I wonder in this sense if sometimes we write in ways that pick bigger fights than we mean to—if constructive readings slip away because of a general culture of combative argument embedded in certain phrasings and tropes. For example, Bell’s “perilously close to scholarly malpractice” is really strong, or so it reads to me—it’s not matched at all to the proportionality of his critique. If I’m going to throw down that hard, I feel like I need really good reason. (I am aware that this point can apply to David Graeber’s own writings—he was almost always a profoundly combative and combustible writer and participant in social media.)
Even phrasings that sound—and perhaps mean—to be gentle sometimes read to me as accusations with an abrasive edge. For example, the common construction of saying a scholar “forgets to address” or “neglects to mention” an important fact or work of scholarship. The emotional valence of those phrases in reference to scholarly work isn’t minor or neutral.
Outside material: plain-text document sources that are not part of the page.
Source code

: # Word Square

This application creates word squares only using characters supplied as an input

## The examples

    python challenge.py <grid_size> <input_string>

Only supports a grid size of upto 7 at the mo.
I’d often rather have someone say “I think Burke is just wrong on this point” (and hope it is one of those interesting kinds of being “wrong” that opens up debate) than for someone to suggest I simply missed something important.
I feel that if we’re not going to cultivate further conversation but instead use language that scolds, accuses or delegitimates, we need to say why we start there as a kind of prologue, rather than just run our rhetoric on a kind of combative automatic pilot. If we’re going to piss on a plant rather than nurture it into bloom, we should do it with conscious purpose, because we should normally wish to live in a garden of dizzying color and luxuriant perfumes.